• **EXERCISE INSTRUCTIONS**
In this exercise, reproduce all the entries that follow exactly.

Top of MATERIALS PROVIDED

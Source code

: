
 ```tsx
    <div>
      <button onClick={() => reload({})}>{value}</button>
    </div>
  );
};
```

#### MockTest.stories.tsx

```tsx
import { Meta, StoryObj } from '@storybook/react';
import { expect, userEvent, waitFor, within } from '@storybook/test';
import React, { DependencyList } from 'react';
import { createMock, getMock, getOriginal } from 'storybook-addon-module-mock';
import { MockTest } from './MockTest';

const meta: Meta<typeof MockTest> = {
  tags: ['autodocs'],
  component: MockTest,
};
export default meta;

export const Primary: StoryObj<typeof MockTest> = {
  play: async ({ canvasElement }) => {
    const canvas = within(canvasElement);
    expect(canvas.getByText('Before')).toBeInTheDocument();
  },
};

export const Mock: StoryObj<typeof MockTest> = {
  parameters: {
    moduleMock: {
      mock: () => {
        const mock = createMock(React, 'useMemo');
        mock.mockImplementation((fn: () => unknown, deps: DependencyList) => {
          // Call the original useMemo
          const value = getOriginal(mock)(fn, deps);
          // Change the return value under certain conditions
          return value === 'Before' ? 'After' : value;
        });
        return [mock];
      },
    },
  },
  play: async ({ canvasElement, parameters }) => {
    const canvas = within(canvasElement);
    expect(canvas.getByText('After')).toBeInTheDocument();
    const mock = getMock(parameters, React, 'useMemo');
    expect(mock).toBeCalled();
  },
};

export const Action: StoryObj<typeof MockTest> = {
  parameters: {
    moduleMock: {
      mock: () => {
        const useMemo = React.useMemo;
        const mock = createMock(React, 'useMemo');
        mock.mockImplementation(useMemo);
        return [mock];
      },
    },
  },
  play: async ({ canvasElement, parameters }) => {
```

Bottom of MATERIALS PROVIDED

• **EXERCISE ANSWER**
Source code

:
 ```tsx
    <div>
      <button onClick={() => reload({})}>{value}</button>
    </div>
  );
};
```

#### MockTest.stories.tsx

```tsx
import { Meta, StoryObj } from '@storybook/react';
import { expect, userEvent, waitFor, within } from '@storybook/test';
import React, { DependencyList } from 'react';
import { createMock, getMock, getOriginal } from 'storybook-addon-module-mock';
import { MockTest } from './MockTest';

const meta: Meta<typeof MockTest> = {
  tags: ['autodocs'],
  component: MockTest,
};
export default meta;

export const Primary: StoryObj<typeof MockTest> = {
  play: async ({ canvasElement }) => {
    const canvas = within(canvasElement);
    expect(canvas.getByText('Before')).toBeInTheDocument();
  },
};

export const Mock: StoryObj<typeof MockTest> = {
  parameters: {
    moduleMock: {
      mock: () => {
        const mock = createMock(React, 'useMemo');
        mock.mockImplementation((fn: () => unknown, deps: DependencyList) => {
          // Call the original useMemo
          const value = getOriginal(mock)(fn, deps);
          // Change the return value under certain conditions
          return value === 'Before' ? 'After' : value;
        });
        return [mock];
      },
    },
  },
  play: async ({ canvasElement, parameters }) => {
    const canvas = within(canvasElement);
    expect(canvas.getByText('After')).toBeInTheDocument();
    const mock = getMock(parameters, React, 'useMemo');
    expect(mock).toBeCalled();
  },
};

export const Action: StoryObj<typeof MockTest> = {
  parameters: {
    moduleMock: {
      mock: () => {
        const useMemo = React.useMemo;
        const mock = createMock(React, 'useMemo');
        mock.mockImplementation(useMemo);
        return [mock];
      },
    },
  },
  play: async ({ canvasElement, parameters }) => {
```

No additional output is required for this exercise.